__Work task__:
In the data below, work out how many lines include the string "subsection". Only the number should be given.

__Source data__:
--- START ---

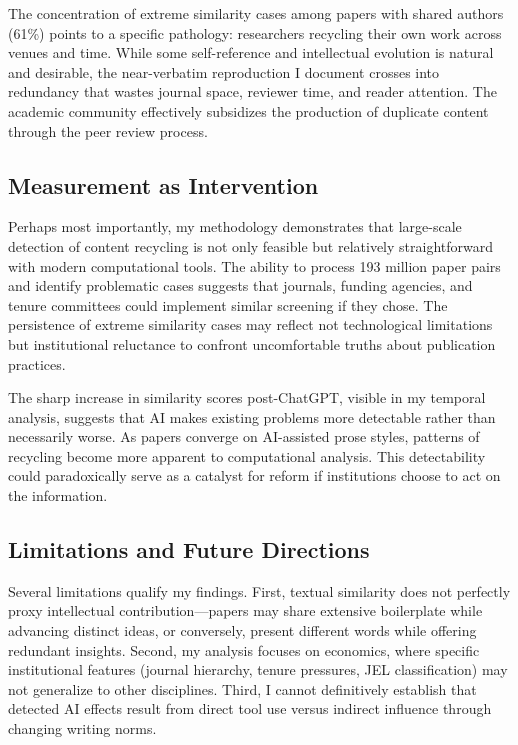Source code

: \documentclass[12pt]{article}
\begin{document}
The concentration of extreme similarity cases among papers with shared authors (61\%) points to a specific pathology: researchers recycling their own work across venues and time. While some self-reference and intellectual evolution is natural and desirable, the near-verbatim reproduction I document crosses into redundancy that wastes journal space, reviewer time, and reader attention. The academic community effectively subsidizes the production of duplicate content through the peer review process.

\subsection{Measurement as Intervention}

Perhaps most importantly, my methodology demonstrates that large-scale detection of content recycling is not only feasible but relatively straightforward with modern computational tools. The ability to process 193 million paper pairs and identify problematic cases suggests that journals, funding agencies, and tenure committees could implement similar screening if they chose. The persistence of extreme similarity cases may reflect not technological limitations but institutional reluctance to confront uncomfortable truths about publication practices.

The sharp increase in similarity scores post-ChatGPT, visible in my temporal analysis, suggests that AI makes existing problems more detectable rather than necessarily worse. As papers converge on AI-assisted prose styles, patterns of recycling become more apparent to computational analysis. This detectability could paradoxically serve as a catalyst for reform if institutions choose to act on the information.

\subsection{Limitations and Future Directions}

Several limitations qualify my findings. First, textual similarity does not perfectly proxy intellectual contribution—papers may share extensive boilerplate while advancing distinct ideas, or conversely, present different words while offering redundant insights. Second, my analysis focuses on economics, where specific institutional features (journal hierarchy, tenure pressures, JEL classification) may not generalize to other disciplines. Third, I cannot definitively establish that detected AI effects result from direct tool use versus indirect influence through changing writing norms.
\end{document}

--- END ---

__Response__:
2